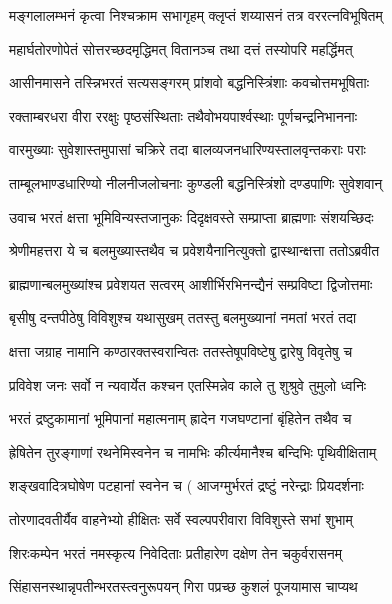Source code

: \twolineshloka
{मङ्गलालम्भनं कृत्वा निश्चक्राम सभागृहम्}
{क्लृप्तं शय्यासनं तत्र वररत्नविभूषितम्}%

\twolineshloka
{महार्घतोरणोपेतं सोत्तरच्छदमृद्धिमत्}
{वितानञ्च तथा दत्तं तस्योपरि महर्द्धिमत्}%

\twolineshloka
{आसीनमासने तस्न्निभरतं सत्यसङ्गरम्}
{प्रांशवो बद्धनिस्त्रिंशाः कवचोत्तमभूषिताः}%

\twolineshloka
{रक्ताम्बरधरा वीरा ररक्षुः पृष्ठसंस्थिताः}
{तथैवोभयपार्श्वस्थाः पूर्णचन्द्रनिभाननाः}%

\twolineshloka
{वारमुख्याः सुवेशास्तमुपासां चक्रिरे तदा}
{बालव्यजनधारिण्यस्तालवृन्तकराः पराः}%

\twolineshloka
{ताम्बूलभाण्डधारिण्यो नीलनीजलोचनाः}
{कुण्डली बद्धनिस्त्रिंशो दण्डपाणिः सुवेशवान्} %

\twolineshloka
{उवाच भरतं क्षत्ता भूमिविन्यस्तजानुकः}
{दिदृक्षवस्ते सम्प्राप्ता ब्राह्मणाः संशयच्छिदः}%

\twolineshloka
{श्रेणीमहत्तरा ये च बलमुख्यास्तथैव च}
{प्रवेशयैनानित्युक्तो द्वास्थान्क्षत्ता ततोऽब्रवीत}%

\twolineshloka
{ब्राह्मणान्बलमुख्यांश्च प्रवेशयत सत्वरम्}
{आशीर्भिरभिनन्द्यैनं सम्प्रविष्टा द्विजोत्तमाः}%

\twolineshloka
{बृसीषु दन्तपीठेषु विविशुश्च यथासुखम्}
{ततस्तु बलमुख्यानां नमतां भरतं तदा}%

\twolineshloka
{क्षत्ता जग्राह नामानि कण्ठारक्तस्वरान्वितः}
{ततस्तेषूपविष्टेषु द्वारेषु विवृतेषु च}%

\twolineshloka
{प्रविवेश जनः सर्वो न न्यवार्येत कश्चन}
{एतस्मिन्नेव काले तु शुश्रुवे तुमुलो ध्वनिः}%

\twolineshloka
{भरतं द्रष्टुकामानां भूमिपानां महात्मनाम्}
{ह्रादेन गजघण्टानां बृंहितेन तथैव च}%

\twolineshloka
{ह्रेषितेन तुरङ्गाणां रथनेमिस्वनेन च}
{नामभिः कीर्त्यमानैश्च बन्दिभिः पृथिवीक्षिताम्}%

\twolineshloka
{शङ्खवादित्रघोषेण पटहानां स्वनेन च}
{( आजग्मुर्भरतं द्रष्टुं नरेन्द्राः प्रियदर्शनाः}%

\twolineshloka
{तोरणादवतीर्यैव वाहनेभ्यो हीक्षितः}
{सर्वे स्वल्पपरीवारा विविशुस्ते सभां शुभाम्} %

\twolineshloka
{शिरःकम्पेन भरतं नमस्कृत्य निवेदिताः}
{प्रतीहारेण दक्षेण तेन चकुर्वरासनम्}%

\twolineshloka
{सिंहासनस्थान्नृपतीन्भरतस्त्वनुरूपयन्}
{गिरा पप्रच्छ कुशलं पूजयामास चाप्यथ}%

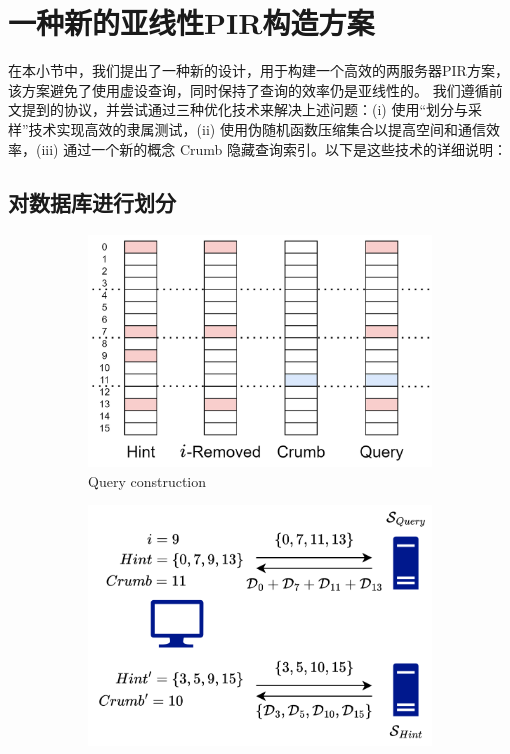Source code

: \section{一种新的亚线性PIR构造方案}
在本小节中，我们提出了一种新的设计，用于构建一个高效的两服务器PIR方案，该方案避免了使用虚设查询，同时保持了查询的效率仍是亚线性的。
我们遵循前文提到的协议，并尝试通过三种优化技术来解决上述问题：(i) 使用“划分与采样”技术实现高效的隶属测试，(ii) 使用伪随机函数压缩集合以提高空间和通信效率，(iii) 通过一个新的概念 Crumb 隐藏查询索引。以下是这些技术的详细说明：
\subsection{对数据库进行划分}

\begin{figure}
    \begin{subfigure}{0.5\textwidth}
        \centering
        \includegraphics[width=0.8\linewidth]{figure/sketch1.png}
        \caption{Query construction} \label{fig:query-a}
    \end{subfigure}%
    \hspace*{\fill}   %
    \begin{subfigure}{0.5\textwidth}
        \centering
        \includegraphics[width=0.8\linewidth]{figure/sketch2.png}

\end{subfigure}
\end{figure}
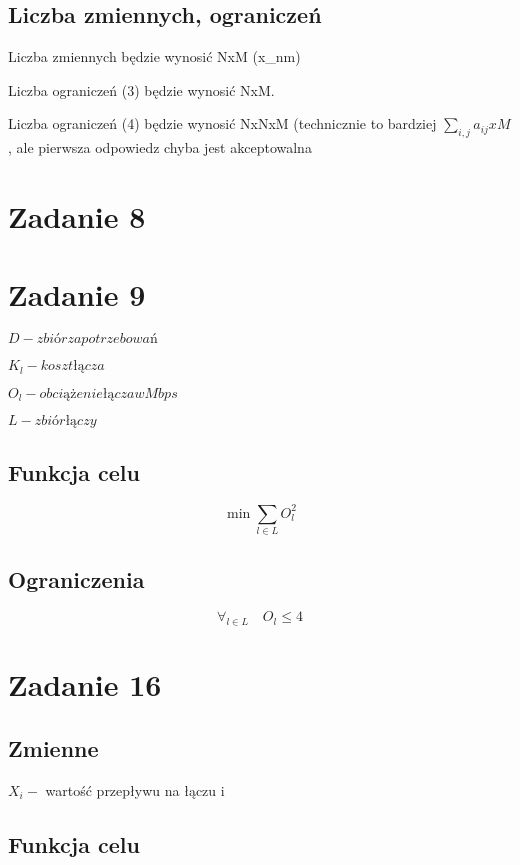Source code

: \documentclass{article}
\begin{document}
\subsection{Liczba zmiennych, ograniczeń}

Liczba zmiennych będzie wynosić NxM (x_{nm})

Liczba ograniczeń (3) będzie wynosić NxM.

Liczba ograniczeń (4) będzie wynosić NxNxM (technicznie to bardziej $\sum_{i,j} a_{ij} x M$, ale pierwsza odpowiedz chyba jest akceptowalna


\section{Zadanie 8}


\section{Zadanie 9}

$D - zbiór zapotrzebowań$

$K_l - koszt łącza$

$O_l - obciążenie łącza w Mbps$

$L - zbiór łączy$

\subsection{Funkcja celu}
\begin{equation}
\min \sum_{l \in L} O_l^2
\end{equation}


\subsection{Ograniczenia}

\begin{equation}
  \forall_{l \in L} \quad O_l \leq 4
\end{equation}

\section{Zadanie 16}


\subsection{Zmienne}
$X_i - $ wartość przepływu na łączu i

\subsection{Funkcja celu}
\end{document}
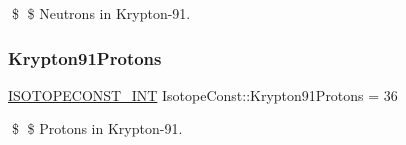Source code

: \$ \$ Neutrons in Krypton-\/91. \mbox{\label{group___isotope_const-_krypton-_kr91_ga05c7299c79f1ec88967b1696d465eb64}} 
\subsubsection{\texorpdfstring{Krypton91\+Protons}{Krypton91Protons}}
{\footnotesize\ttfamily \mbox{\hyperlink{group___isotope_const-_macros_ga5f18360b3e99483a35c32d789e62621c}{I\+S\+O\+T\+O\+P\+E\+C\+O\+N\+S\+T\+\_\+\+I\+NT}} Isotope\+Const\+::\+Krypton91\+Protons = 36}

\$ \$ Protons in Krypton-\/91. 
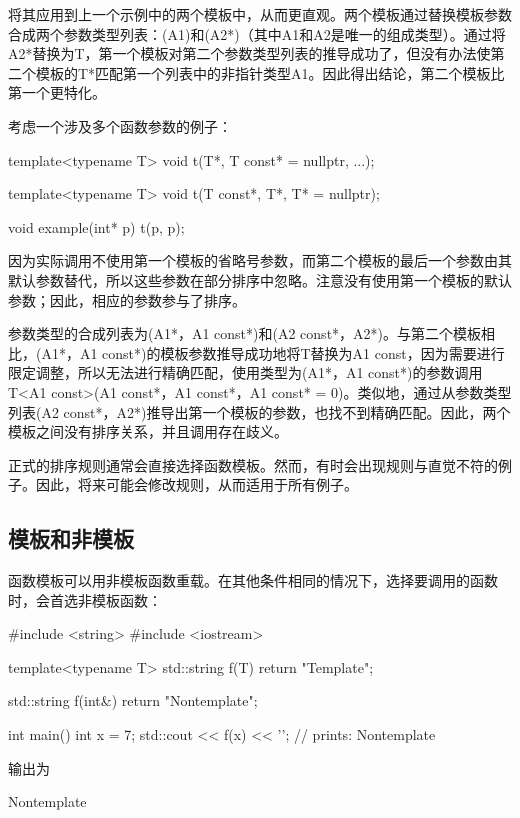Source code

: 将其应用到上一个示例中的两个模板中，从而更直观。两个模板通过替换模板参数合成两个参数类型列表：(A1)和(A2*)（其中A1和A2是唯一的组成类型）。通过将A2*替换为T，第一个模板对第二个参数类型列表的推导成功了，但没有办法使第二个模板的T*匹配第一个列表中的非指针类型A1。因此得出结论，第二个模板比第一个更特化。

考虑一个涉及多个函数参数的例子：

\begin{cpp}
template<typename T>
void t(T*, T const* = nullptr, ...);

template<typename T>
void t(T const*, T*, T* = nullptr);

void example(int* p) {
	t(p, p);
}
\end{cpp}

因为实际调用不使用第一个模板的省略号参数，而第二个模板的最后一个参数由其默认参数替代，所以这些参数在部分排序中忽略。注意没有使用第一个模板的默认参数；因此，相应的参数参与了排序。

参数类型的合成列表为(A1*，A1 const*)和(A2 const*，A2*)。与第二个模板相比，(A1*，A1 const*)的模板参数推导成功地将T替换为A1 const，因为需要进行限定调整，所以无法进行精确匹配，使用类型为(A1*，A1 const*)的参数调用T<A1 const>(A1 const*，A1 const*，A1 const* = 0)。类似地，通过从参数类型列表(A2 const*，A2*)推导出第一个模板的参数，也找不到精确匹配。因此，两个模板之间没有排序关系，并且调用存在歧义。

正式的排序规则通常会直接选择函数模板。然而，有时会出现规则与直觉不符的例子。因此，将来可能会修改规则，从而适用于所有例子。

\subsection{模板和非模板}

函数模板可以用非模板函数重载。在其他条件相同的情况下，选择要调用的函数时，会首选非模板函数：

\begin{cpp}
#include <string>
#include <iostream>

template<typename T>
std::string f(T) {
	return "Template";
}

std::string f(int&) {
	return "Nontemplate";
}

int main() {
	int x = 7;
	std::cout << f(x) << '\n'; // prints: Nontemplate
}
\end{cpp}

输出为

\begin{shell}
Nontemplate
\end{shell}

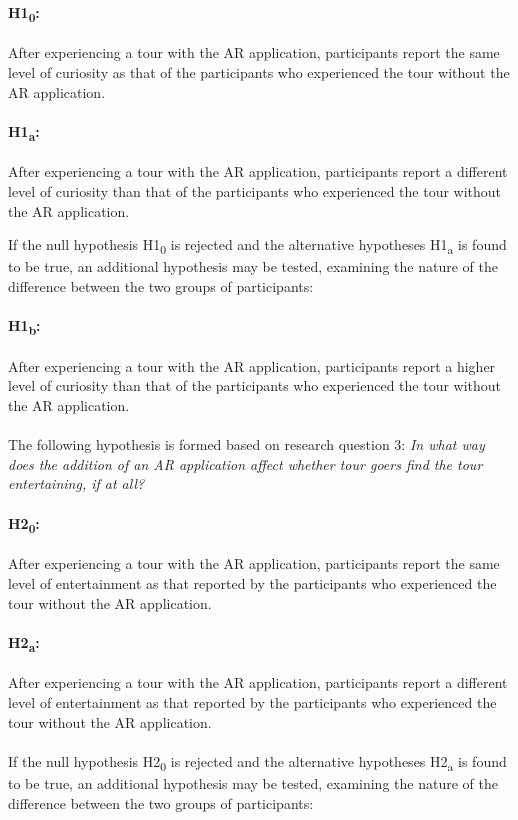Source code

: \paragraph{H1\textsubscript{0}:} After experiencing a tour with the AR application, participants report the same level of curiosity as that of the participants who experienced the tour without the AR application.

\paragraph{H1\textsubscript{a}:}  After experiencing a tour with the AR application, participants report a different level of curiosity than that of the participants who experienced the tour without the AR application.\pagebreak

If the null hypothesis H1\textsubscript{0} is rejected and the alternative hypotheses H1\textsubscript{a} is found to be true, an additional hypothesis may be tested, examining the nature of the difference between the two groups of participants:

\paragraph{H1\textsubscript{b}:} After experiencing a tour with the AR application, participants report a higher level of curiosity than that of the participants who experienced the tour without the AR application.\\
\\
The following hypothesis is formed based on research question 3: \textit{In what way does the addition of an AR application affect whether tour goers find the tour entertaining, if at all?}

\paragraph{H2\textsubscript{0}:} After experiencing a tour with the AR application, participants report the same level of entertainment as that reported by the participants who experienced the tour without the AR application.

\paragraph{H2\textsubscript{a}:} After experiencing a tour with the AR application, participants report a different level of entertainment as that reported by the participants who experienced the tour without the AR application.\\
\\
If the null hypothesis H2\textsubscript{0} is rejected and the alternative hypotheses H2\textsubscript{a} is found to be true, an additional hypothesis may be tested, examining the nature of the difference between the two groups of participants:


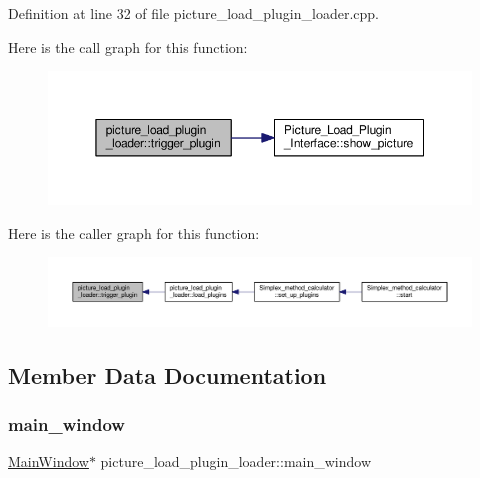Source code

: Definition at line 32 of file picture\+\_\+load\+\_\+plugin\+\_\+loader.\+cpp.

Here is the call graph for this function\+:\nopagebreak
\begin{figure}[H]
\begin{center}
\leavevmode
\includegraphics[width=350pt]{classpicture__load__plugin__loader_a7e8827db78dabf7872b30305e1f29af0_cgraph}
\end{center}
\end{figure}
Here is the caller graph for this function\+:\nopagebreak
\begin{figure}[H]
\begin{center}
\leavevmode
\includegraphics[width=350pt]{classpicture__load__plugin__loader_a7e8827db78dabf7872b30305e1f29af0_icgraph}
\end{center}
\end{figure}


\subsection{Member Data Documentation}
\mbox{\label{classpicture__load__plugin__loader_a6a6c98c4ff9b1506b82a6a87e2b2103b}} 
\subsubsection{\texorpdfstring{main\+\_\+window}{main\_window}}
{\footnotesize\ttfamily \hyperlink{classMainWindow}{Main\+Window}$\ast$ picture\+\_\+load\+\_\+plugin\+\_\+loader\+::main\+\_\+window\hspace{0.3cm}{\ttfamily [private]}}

=-=-=

## Work task:
Above are lines of data; count those that hold "Protons" and answer with the number only.

## Response:
3